I’m always fascinated to spot a scrolled mast still in place, especially one with the plastic reflector disc (that was illuminated by a small incandescent bulb) still there. When I moved to 43rd Avenue in Flushing in 1993, there were two of them on the avenue nearby; this one is on 161st Street.

Seen less frequently is the shorty fire alarm bracket. These never supported street lighting; they were always used to hold fire alarm indicators. They could be found on telephone poles and also, more rarely, on pillars supporting elevated trains. This one is by Flushing Cemetery at 46th avenue and 167th Street, near Louis Armstrong’s gravesite. I’d say fewer than a dozen of these shorty brackets can still be found in the five boroughs.

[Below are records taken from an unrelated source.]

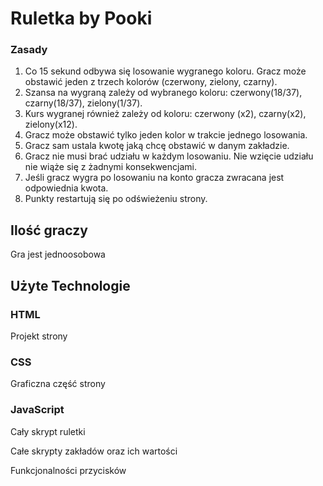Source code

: # Ruletka by Pooki

### Zasady
1. Co 15 sekund odbywa się losowanie wygranego koloru. Gracz może obstawić jeden z trzech kolorów (czerwony, zielony, czarny). 
2. Szansa na wygraną zależy od wybranego koloru: czerwony(18/37), czarny(18/37), zielony(1/37).
3. Kurs wygranej również zależy od koloru: czerwony (x2), czarny(x2), zielony(x12).
4. Gracz może obstawić tylko jeden kolor w trakcie jednego losowania.
5. Gracz sam ustala kwotę jaką chcę obstawić w danym zakładzie.
6. Gracz nie musi brać udziału w każdym losowaniu. Nie wzięcie udziału nie wiąże się z żadnymi konsekwencjami.
7. Jeśli gracz wygra po losowaniu na konto gracza zwracana jest odpowiednia kwota.
8. Punkty restartują się po odświeżeniu strony.

## Ilość graczy
Gra jest jednoosobowa 

## Użyte Technologie
### HTML
Projekt strony
### CSS
Graficzna część strony
### JavaScript
Cały skrypt ruletki

Całe skrypty zakładów oraz ich wartości

Funkcjonalności przycisków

Over a decade ago, these lamps were decommissioned and replaced by red “top hat” alarm indicators that mount directly on the main streetlamp fixture. In my opinion, that’s a bad place for them, but both the main light and the fire alarm light can be controlled by the same circuit. Also, I have a feeling the Department of Transportation was running out of the small incandescent bulbs that the older alarm lamps required.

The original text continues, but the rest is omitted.